It started in 1996 with a Rugrats episode titled “The Reject.” I was inspired to write my own version, so I got a brand new, royal blue notebook, the 3-subject spiral kind, and spent the next several days writing a complete story by hand. It was the longest thing I’d ever written, and I was impressed I actually finished it.
That stoked my hunger to write more. My next inspiration came from my school bus driver who told us about witnessing a house fire. I wanted to retell her story on the page with as much drama and suspense as she’d conveyed on the ride to school. I then had two finished stories and began to write others based on my own imagination, filling many pages.
One day I went to grab the notebook from my backpack and realized it was gone.

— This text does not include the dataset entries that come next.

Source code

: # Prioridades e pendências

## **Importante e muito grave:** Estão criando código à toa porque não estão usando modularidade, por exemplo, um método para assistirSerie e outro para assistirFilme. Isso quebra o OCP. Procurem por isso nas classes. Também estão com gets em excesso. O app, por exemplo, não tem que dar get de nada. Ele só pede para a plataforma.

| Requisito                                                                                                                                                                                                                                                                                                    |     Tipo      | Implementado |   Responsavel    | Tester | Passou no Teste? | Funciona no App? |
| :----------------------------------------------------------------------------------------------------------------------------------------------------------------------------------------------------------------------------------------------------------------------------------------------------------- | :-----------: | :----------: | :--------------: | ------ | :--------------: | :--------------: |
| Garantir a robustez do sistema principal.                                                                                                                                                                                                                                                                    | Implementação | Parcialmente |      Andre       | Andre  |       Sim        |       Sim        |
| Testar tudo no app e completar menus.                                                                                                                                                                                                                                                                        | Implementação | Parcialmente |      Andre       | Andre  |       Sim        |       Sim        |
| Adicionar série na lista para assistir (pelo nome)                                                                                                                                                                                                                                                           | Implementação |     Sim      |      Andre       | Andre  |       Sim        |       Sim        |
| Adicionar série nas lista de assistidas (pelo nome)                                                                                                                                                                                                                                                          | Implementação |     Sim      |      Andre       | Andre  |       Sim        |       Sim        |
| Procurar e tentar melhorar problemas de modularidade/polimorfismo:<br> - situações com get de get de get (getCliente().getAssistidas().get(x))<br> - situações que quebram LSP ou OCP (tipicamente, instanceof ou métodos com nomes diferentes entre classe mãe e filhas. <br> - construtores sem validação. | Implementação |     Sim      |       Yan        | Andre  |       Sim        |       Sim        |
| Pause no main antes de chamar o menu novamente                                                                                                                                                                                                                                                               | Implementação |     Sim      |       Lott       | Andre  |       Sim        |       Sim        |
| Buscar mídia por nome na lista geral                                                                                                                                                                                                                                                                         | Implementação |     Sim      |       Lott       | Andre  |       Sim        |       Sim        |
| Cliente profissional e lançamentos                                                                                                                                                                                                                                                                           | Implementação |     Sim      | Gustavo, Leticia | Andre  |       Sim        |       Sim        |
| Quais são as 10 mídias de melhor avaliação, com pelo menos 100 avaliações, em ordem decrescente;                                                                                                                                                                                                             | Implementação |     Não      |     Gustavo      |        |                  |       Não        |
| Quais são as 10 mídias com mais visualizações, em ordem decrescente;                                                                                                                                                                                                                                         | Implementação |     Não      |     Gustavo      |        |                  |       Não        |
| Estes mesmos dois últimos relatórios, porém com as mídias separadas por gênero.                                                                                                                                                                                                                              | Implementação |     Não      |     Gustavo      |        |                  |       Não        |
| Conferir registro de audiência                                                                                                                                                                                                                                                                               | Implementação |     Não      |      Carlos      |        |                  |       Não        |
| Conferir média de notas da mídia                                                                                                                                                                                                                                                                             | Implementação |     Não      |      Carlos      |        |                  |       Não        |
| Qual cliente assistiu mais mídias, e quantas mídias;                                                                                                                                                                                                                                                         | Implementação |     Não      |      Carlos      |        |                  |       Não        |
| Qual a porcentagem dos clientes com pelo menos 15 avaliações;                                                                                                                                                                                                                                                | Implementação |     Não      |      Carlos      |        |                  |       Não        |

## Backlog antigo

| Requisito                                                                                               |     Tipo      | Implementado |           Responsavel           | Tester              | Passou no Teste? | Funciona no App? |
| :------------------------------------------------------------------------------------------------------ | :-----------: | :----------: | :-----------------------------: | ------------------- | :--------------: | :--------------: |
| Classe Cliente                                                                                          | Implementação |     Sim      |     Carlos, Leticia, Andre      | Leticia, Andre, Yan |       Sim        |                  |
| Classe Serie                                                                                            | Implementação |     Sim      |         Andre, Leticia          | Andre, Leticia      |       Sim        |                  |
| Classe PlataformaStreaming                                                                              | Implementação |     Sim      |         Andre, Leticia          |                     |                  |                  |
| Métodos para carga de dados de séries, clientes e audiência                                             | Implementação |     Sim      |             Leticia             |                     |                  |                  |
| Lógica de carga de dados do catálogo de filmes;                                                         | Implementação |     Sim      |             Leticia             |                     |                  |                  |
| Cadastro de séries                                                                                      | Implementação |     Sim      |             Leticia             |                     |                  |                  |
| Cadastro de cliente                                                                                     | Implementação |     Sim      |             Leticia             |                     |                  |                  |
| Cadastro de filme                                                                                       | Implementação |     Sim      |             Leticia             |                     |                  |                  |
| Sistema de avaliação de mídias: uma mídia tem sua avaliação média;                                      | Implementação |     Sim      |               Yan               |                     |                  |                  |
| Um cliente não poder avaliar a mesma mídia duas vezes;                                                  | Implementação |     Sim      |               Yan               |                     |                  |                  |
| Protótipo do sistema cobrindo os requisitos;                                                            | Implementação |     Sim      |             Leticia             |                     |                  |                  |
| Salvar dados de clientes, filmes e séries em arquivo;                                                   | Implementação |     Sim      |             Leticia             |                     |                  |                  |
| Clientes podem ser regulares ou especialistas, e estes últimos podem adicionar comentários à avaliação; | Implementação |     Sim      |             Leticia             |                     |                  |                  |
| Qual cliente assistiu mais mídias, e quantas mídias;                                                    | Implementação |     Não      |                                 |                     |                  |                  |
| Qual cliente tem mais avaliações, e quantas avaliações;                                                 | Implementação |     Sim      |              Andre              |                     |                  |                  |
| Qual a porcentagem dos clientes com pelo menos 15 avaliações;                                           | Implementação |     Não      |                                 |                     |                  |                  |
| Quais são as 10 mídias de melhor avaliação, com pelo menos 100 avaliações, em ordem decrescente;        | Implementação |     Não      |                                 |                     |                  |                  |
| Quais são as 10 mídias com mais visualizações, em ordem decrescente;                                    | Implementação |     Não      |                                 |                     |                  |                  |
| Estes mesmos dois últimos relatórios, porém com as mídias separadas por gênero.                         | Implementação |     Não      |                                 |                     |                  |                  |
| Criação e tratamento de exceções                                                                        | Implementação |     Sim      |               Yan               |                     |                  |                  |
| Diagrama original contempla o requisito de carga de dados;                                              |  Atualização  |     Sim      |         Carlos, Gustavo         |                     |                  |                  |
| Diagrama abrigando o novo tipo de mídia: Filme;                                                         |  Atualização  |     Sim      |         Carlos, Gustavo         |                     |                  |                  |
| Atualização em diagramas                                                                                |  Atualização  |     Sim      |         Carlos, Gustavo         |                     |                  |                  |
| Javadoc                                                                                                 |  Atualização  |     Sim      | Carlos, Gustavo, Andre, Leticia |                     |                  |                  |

Panic set in as I looked everywhere I could think of at home and at school. After a few days, panic turned into grief at the thought of losing all my stories.
Sitting in my 6th grade social studies class one morning, my teacher Ms. Cherry sat in a student desk at the front of the room, her toes barely hitting the floor. Ms. Cherry was a petite Black woman with short, bronze-colored hair. She placed a blue notebook on the desk in front of her and confirmed if it was mine. She’d found it! My heart lifted at the sight of it. But Ms. Cherry hadn’t just found my notebook, she’d also read it.
Ms. Cherry told me in front of the class, “I showed it to Ms.-, and said, That girl can write!”
No one had read any of my stories before that. And here I was one random school day at 11-years-old, with a tiny seed dropped into my psyche - maybe I could write.